> What the exercise asks
The answer should be each line of the records that contains the word "einzelne"; please copy them all.

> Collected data
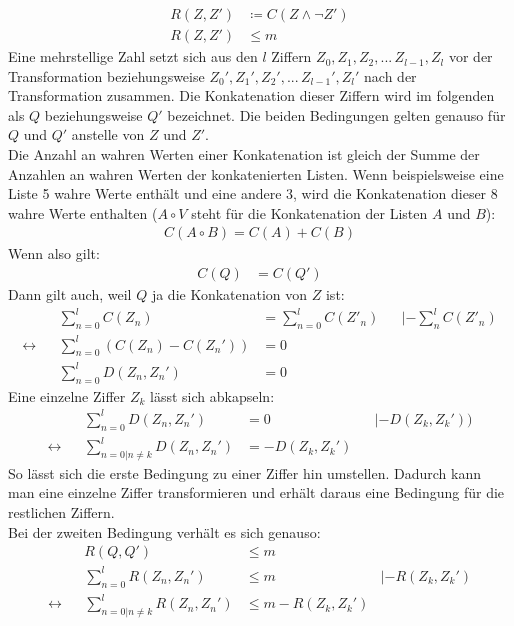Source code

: \documentclass[a4paper,10pt,ngerman]{scrartcl}
\begin{document}
\begin{align}
R(Z, Z') &\coloneqq C(Z \land \neg Z') \\
R(Z, Z')&\leq m
\end{align}
Eine mehrstellige Zahl setzt sich aus den $l$ Ziffern $Z_0, Z_1, Z_2, ... \,Z_{l-1}, Z_l$ vor der Transformation beziehungsweise $Z_0', Z_1', Z_2', ... \,Z_{l-1}', Z_l'$ nach der Transformation zusammen.
Die Konkatenation dieser Ziffern wird im folgenden als $Q$ beziehungsweise $Q'$ bezeichnet. Die beiden Bedingungen gelten genauso für $Q$ und $Q'$ anstelle von $Z$ und $Z'$. \\
Die Anzahl an wahren Werten einer Konkatenation ist gleich der Summe der Anzahlen an wahren Werten der konkatenierten Listen. Wenn beispielsweise eine Liste 5 wahre Werte enthält und eine andere 3, wird die Konkatenation dieser 8 wahre Werte enthalten ($A\circ V$ steht für die Konkatenation der Listen $A$ und $B$):
\begin{align}
C(A \circ B) = C(A) + C(B)
\end{align}
Wenn also gilt:
\begin{align}
C(Q) &= C(Q')
\end{align}
Dann gilt auch, weil $Q$ ja die Konkatenation von $Z$ ist:
\begin{align}
&&\sum_{n=0}^l C(Z_n) &= \sum_{n=0}^l C(Z'_n)&& |-\sum_n^l C(Z'_n) \\
\leftrightarrow && \sum_{n=0}^l (C(Z_n) - C(Z_n')) &= 0 && \\
&& \sum_{n=0}^l D(Z_n, Z_n') &= 0 
\end{align}
Eine einzelne Ziffer $Z_k$ lässt sich abkapseln:
\begin{align}
&& \sum_{n=0}^l D(Z_n, Z_n') &= 0 && |-D(Z_k, Z_k')) \\
\leftrightarrow && \sum_{n=0|n \neq k}^l D(Z_n, Z_n') &= -D(Z_k, Z_k') &&
\end{align}
So lässt sich die erste Bedingung zu einer Ziffer hin umstellen. Dadurch kann man eine einzelne Ziffer transformieren und erhält daraus eine Bedingung für die restlichen Ziffern.\\
Bei der zweiten Bedingung verhält es sich genauso:
\begin{align}
&&R(Q, Q') &\leq m \\
&&\sum_{n=0}^l R(Z_n, Z_n') &\leq m & |-R(Z_k, Z_k') \\
\leftrightarrow && \sum_{n=0|n \neq k}^l R(Z_n, Z_n') &\leq m -R(Z_k, Z_k')
\end{align}
\end{document}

> Exercise answer
Eine einzelne Ziffer $Z_k$ lässt sich abkapseln:
So lässt sich die erste Bedingung zu einer Ziffer hin umstellen. Dadurch kann man eine einzelne Ziffer transformieren und erhält daraus eine Bedingung für die restlichen Ziffern.\\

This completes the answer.